7. Compliance training
Finally, the Complainant lists among its many concerns the Council’s compliance with § 3-213(d), which provides that “[a] public body may not meet in a closed session unless the public body has designated at least one member of the public body to receive training on the requirements of the open meetings law.” § 3-213(d)(2). According to the Council, Councilman George L. Pfeffer, Jr., is trained in the Act’s requirements and took part in each of the closed sessions between October 2020 and March 2021. Thus, we find no violation of this provision.

Conclusion
We conclude that the Council violated § 3-305(d)(2) by not articulating in its closing statements the reasons for closing its meetings and by failing, on more than one occasion, to provide sufficient detail about the topics to be discussed.

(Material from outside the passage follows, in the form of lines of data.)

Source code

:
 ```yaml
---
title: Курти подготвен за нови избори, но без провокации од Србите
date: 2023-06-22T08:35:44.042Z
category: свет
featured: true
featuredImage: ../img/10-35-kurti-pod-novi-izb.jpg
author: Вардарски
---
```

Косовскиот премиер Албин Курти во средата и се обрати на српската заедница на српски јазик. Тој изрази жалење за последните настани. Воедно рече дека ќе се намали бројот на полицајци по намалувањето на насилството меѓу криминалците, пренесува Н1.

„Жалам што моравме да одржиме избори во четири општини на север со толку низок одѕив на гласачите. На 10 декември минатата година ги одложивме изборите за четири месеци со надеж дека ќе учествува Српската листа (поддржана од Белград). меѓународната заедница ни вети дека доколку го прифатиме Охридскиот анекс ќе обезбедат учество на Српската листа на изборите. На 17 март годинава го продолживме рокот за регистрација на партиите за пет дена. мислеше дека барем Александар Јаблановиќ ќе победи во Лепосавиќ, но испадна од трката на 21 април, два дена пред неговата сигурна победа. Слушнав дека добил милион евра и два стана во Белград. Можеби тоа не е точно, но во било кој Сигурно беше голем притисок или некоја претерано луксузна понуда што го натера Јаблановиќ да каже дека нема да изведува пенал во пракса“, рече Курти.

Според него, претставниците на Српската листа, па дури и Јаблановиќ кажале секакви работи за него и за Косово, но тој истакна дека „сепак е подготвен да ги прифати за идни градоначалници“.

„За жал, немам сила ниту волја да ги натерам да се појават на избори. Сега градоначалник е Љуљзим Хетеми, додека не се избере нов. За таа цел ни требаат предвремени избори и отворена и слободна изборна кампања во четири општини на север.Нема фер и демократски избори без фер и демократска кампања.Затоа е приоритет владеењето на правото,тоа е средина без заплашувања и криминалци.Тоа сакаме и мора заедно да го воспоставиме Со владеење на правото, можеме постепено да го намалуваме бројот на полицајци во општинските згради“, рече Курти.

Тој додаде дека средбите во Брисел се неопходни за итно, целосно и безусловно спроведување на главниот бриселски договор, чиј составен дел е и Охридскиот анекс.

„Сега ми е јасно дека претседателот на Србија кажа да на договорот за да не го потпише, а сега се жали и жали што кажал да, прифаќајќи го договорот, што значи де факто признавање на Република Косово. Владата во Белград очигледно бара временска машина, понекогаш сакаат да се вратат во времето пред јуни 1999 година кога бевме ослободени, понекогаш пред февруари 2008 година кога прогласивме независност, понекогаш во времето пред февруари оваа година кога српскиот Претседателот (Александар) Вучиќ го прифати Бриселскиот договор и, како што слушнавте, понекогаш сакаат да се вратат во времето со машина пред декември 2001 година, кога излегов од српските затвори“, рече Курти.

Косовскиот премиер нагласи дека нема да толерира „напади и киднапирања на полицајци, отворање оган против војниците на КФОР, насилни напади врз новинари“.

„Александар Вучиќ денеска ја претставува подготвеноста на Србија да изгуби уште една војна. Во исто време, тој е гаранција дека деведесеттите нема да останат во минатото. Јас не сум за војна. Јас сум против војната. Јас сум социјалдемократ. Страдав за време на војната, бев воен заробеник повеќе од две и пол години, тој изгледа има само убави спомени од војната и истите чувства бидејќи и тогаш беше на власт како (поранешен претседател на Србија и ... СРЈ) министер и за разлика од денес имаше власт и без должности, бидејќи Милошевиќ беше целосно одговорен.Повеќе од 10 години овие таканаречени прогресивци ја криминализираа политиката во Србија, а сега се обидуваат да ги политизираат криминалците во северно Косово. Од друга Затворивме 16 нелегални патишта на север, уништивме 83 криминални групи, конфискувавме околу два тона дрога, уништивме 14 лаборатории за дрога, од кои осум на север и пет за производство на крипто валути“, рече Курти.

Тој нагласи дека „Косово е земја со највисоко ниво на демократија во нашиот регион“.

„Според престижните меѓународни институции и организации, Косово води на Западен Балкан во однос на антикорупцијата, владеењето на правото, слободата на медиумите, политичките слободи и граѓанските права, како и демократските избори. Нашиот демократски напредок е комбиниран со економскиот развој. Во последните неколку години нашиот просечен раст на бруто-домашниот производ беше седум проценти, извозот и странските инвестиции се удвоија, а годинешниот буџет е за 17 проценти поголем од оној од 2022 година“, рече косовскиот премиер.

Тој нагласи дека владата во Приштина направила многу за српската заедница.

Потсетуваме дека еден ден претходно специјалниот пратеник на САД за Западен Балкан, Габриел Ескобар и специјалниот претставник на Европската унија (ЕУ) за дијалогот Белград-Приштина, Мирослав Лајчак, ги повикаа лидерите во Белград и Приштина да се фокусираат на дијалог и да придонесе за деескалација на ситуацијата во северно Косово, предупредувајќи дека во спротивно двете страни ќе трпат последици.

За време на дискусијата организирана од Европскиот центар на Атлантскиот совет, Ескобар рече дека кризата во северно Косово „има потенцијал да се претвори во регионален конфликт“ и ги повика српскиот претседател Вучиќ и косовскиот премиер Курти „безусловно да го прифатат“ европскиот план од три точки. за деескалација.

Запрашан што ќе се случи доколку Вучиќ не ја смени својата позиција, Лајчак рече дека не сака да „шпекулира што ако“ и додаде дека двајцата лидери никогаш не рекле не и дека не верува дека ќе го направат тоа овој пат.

We also conclude that the Council violated the Act with respect to recording members’ votes to close meetings to the public, either because the presiding officer did not accurately record the votes of all members before the Council entered closed sessions, as required by § 3-305(d)(2)(i), or because the Council’s minutes did not accurately record the vote, as required by § 3-306(c)(2)(ii).
Finally, we conclude that the Council violated § 3-306(c)(2) by failing to provide a sufficiently detailed closed-session summary, and violated the openness requirement of § 3-301 by discussing a topic beyond the scope of the personnel matters exception in § 3-305(b)(1).
We cannot, as the Complainant asks, “monitor [the Council’s] actions to ensure their compliance.” See, e.g., 1 OMCB Opinions 113, 116 n.4 (1995) (noting that this Board “has no enforcement authority” and issues opinions that are “advisory only”). We do, however, note that this opinion is subject to the acknowledgment requirement set forth in § 3-211.

1 - Unless otherwise noted, statutory references are to the General Provisions Article of the Maryland Annotated Code.
2 - To be clear, “the Act entitles the public to observe the conduct of public business, see §§ 3-102, 3-303, but it does not regulate presiding officers’ decisions as to whether members of the public may speak during a meeting.” 9 OMCB Opinions 232, 233 (2015) (emphasis added).
3 - The Council appears to be using an outdated form anyway, as it lists only fourteen exceptions allowing for the closure of a meeting. In 2018, the General Assembly added a fifteenth exception. See § 3-305(b); 2018 Md. Laws, ch. 304.
4 - The model closing statement, which provides separate spaces for disclosing the topics of discussion and the reasons for closure, is available at marylandattorneygeneral.gov/Pages/OpenGov/Openmeetings/default.aspx (last visited July 21, 2021).
5 - That said, when, as here, a public body meets virtually, we have recommended that “the presiding officer read the closing statement aloud so as to enable the public to object to closure by notifying staff, possibly via the chat function of an online meeting platform.” 15 OMCB Opinions 5, 8 (2021) (citing 14 OMCB 92, 97 (2020)).
6 - Section 3-306(c)(2) provides: “If a public body meets in closed session, the minutes for its next open session shall include: (i) a statement of the time, place, and purpose of the closed session; (ii) a record of the vote of each member as to closing the session; (iii) a citation of the authority under § 3-305 of this subtitle for closing the session; and (iv) a listing of the topics of discussion, persons present, and each action taken during the session.”
7 - A public body must prepare minutes of its meetings, and minutes of a closed session generally “shall be sealed and may not be open to public inspection.” § 3-306(b) & (c)(3)(ii).
8 - The template is available at marylandattorneygeneral.gov/Pages/OpenGov/Openmeetings/default.aspx (last visited August 2, 2021).
9 - Section 3-206(b)(3) requires us to maintain the confidentiality of those minutes, so we will refer to them only in general terms.